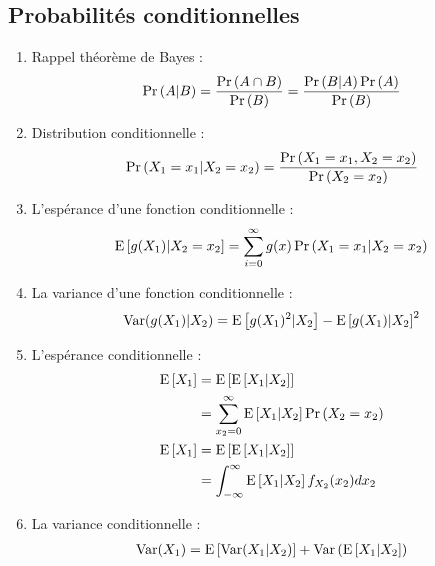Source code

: \documentclass[10pt, french, landscape]{article}
\begin{document}
\small
\begin{multicols*}{2} %
\section{Probabilités conditionnelles}
\begin{enumerate}[label=\faAngleRight]
\item Rappel théorème de Bayes : 
\begin{align*}
\Pr \left( A | B \right) = \frac{\Pr \left( A \cap B \right)}{\Pr \left( B \right)} = \frac{\Pr \left( B|A \right) \Pr \left( A \right)}{\Pr \left( B \right)}
\end{align*}

\item Distribution conditionnelle : 
\begin{align*}
\Pr \left( X_1 = x_1 | X_2 = x_2 \right) & = \frac{\Pr \left( X_1 = x_1, X_2 = x_2 \right)}{\Pr \left( X_2 = x_2 \right)} \\
\end{align*}

\item L'espérance d'une fonction conditionnelle : 
\begin{align*}
\mathrm{E} \left[ g(X_1) | X_2 = x_2 \right] = \sum_{i=0}^{\infty} g(x) \Pr \left( X_1 = x_1 | X_2 = x_2 \right)
\end{align*}

\item La variance d'une fonction conditionnelle :
\begin{align*}
\mathrm{Var} (g(X_1) | X_2) = \mathrm{E} \left[ g(X_1)^2 |X_2 \right] - \mathrm{E} \left[ g(X_1) | X_2 \right]^2
\end{align*}

\item L'espérance conditionnelle : 
\begin{align*}
\mathrm{E} \left[ X_1 \right] 	& = \mathrm{E} \left[ \mathrm{E} \left[ X_1 | X_2 \right] \right] \\
			& = \sum_{x_2 = 0}^{\infty} \mathrm{E} \left[ X_1 | X_2 \right] \Pr \left( X_2 = x_2 \right) \\
\mathrm{E} \left[ X_1 \right]	& = \mathrm{E} \left[ \mathrm{E} \left[ X_1 | X_2 \right] \right] \\
			& = \int_{-\infty}^{\infty} \mathrm{E} \left[ X_1 | X_2 \right] f_{X_2}(x_2) d x_2 \\
\end{align*}

\item La variance conditionnelle : 
\begin{align*}
\mathrm{Var} (X_1) = \mathrm{E} \left[ \mathrm{Var} (X_1 | X_2) \right] + \mathrm{Var} \left( \mathrm{E} \left[ X_1 | X_2 \right] \right)
\end{align*}
\end{enumerate}


\end{multicols*}
\end{document}
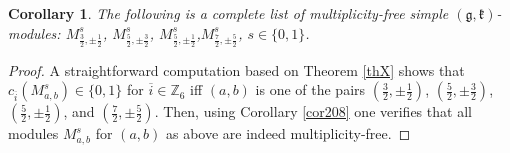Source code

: \documentclass[12pt]{amsart}
\theoremstyle{plain} %
\newtheorem{corollary}[definition]{Corollary}
\newcommand {\ZZ} {\mathbb {Z}}
\newcommand{\kk}{\mathfrak{k}}
\renewcommand{\gg}{\mathfrak{g}}
\newcommand{\half}{\frac{1}{2}}
\newcommand{\threehalfs}{\frac{3}{2}}
\newcommand{\refth}[1]{Theorem \ref{#1}}
\newcommand{\refcor}[1]{Corollary \ref{#1}}
\newcommand {\gkm} {$(\gg,\kk)$-module}
\begin{document}
\begin{corollary}\label{cor712}
The following is a complete list of multiplicity-free simple \gkm s: $M_{\threehalfs,\pm\half}^{s}$,  $M_{\frac{5}{2},\pm \threehalfs}^s$, $M_{\frac{5}{2},\pm\half}^{s}$,$M_{\frac{7}{2},\pm\frac{5}{2}}^{s}$, $s\in\{0,1\}$.
\end{corollary}
\begin {proof}
A straightforward computation based on \refth{thX} shows that $c_{\overline{i}}(M_{a,b}^s)\in\{0,1\}$ for $\overline{i}\in\ZZ_6$ iff $(a,b)$ is one of the pairs $\displaystyle\left(\frac{3}{2},\pm\frac{1}{2} \right)$, $\displaystyle\left(\frac{5}{2},\pm\frac{3}{2} \right)$, $\displaystyle\left(\frac{5}{2},\pm\frac{1}{2} \right)$, and $\displaystyle\left(\frac{7}{2},\pm\frac{5}{2} \right)$. Then, using \refcor{cor208} one verifies that all modules $M_{a,b}^s$ for $(a,b)$ as above are indeed multiplicity-free.
\end{proof}
\end{document}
——
• _Problem details_
In the listing, find every line with the word "threehalfs" and return it.

• _Solution to this problem_
\newcommand{\threehalfs}{\frac{3}{2}}
The following is a complete list of multiplicity-free simple \gkm s: $M_{\threehalfs,\pm\half}^{s}$,  $M_{\frac{5}{2},\pm \threehalfs}^s$, $M_{\frac{5}{2},\pm\half}^{s}$,$M_{\frac{7}{2},\pm\frac{5}{2}}^{s}$, $s\in\{0,1\}$.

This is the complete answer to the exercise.